-- ACTION ITEM --
Give the number of lines in the records below that hold "mathbb"; nothing else is needed.
::: LISTED ENTRIES
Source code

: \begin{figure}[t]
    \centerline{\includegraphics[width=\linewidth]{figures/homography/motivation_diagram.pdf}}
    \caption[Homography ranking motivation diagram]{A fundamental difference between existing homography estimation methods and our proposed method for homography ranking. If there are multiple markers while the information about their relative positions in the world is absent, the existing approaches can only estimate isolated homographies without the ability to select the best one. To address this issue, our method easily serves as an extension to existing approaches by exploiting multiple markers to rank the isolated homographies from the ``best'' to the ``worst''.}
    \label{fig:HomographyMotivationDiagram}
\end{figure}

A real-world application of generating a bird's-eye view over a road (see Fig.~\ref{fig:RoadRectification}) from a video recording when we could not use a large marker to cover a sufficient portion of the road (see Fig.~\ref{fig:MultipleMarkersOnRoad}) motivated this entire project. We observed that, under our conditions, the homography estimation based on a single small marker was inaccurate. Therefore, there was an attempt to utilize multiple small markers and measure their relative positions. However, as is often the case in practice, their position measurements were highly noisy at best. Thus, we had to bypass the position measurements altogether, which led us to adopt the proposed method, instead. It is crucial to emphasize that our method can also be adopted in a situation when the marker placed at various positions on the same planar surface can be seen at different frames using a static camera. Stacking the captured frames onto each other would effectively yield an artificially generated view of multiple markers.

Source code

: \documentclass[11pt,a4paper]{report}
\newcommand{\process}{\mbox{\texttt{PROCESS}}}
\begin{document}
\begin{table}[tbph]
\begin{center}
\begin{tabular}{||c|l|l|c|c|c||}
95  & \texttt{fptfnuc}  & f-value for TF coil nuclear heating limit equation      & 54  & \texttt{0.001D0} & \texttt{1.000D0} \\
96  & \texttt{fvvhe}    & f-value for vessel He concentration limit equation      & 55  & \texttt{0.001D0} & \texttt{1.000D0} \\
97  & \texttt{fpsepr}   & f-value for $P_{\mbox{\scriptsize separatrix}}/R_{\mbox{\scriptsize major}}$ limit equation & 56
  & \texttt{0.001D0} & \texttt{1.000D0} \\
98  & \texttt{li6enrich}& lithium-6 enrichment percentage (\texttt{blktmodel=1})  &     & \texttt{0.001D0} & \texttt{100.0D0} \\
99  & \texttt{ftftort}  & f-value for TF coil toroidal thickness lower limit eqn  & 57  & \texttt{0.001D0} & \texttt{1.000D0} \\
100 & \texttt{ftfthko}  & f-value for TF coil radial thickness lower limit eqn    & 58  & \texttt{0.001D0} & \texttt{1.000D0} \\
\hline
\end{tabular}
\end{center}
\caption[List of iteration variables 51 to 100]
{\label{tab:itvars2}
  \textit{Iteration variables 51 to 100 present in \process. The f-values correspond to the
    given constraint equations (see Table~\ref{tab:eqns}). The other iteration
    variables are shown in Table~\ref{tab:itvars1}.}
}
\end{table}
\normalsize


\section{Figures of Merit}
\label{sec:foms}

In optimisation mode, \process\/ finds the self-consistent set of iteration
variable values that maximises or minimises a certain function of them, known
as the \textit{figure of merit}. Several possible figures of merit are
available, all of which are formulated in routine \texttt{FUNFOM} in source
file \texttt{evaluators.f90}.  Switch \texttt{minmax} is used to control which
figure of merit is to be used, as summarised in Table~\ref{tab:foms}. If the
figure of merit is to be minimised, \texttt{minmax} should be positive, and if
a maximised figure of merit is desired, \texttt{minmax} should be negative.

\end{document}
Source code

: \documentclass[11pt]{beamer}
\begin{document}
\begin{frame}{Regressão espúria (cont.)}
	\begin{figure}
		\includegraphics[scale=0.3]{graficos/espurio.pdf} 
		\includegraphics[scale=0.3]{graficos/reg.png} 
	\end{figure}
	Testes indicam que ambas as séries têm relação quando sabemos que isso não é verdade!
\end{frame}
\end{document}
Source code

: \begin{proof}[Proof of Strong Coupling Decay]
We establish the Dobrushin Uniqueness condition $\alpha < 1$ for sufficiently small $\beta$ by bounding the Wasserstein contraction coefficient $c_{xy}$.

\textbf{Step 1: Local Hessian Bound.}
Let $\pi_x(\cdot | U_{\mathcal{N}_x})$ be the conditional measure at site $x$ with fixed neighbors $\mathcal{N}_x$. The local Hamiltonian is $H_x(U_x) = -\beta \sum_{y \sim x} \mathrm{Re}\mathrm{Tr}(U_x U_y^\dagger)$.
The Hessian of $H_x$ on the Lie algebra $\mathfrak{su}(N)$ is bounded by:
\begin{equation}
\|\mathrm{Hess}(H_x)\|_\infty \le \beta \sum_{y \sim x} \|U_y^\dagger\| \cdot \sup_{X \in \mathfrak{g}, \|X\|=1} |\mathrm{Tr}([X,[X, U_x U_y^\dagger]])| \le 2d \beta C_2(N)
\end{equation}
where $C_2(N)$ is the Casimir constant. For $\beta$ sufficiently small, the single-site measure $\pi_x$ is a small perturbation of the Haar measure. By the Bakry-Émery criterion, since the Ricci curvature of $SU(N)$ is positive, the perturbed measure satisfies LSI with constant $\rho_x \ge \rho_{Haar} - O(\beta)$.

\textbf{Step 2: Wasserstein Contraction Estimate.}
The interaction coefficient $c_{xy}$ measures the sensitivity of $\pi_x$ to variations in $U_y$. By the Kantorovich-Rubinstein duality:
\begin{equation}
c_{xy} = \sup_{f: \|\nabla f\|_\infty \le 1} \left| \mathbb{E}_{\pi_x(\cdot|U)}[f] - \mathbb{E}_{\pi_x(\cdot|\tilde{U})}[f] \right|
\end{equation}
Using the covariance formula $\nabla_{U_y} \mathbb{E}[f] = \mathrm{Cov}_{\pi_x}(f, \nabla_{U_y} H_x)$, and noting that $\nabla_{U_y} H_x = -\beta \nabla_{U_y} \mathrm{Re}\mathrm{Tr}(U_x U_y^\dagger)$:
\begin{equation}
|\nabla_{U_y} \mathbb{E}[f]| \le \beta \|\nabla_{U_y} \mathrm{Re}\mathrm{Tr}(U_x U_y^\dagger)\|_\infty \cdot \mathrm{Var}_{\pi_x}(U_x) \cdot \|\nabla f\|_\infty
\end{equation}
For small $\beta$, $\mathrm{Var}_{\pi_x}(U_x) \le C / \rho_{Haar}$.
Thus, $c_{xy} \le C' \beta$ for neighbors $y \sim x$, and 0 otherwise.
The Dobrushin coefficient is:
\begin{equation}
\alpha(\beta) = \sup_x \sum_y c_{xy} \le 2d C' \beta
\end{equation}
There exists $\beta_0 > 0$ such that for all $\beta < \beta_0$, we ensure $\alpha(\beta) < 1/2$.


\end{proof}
::::::
-- ANSWER FOR THIS EXERCISE --
3